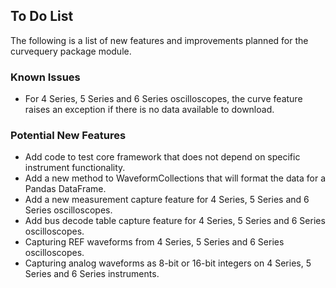 To Do List
----------

The following is a list of new features and improvements planned for the curvequery package module.

### Known Issues
* For 4 Series, 5 Series and 6 Series oscilloscopes, the curve feature raises an exception if there 
    is no data available to download.


### Potential New Features
* Add code to test core framework that does not depend on specific instrument functionality.
* Add a new method to WaveformCollections that will format the data for a Pandas DataFrame.
* Add a new measurement capture feature for 4 Series, 5 Series and 6 Series oscilloscopes.
* Add bus decode table capture feature for 4 Series, 5 Series and 6 Series oscilloscopes.
* Capturing REF waveforms from 4 Series, 5 Series and 6 Series oscilloscopes.
* Capturing analog waveforms as 8-bit or 16-bit integers on 4 Series, 5 Series and 6 Series 
    instruments.
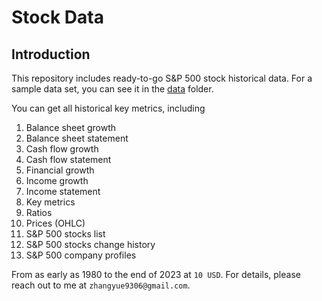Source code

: # Stock Data

##  Introduction

This repository includes ready-to-go S&P 500 stock historical data. For a sample
data set, you can see it in the [data](./data) folder.



You can get all historical key metrics, including

1. Balance sheet growth
2. Balance sheet statement
3. Cash flow growth
4. Cash flow statement
5. Financial growth
6. Income growth
7. Income statement
8. Key metrics
9. Ratios
10. Prices (OHLC)
11. S&P 500 stocks list
12. S&P 500 stocks change history
13. S&P 500 company profiles

From as early as 1980 to the end of 2023 at `10 USD`. For details, please reach out to me at `zhangyue9306@gmail.com`.


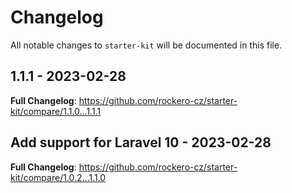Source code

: # Changelog

All notable changes to `starter-kit` will be documented in this file.

## 1.1.1 - 2023-02-28

**Full Changelog**: https://github.com/rockero-cz/starter-kit/compare/1.1.0...1.1.1

## Add support for Laravel 10 - 2023-02-28

**Full Changelog**: https://github.com/rockero-cz/starter-kit/compare/1.0.2...1.1.0
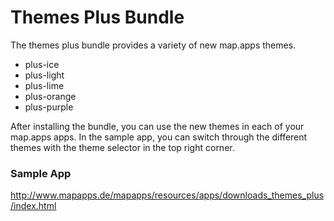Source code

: # Themes Plus Bundle
The themes plus bundle provides a variety of new map.apps themes.
* plus-ice
* plus-light
* plus-lime
* plus-orange
* plus-purple

After installing the bundle, you can use the new themes in each of your map.apps apps. In the sample app, you can switch through the different themes with the theme selector in the top right corner.

### Sample App ####
http://www.mapapps.de/mapapps/resources/apps/downloads_themes_plus/index.html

TASK —
Copy out every line from the data above that has "https" in it.

THE COMPLETED TASK —
**Full Changelog**: https://github.com/rockero-cz/starter-kit/compare/1.1.0...1.1.1
**Full Changelog**: https://github.com/rockero-cz/starter-kit/compare/1.0.2...1.1.0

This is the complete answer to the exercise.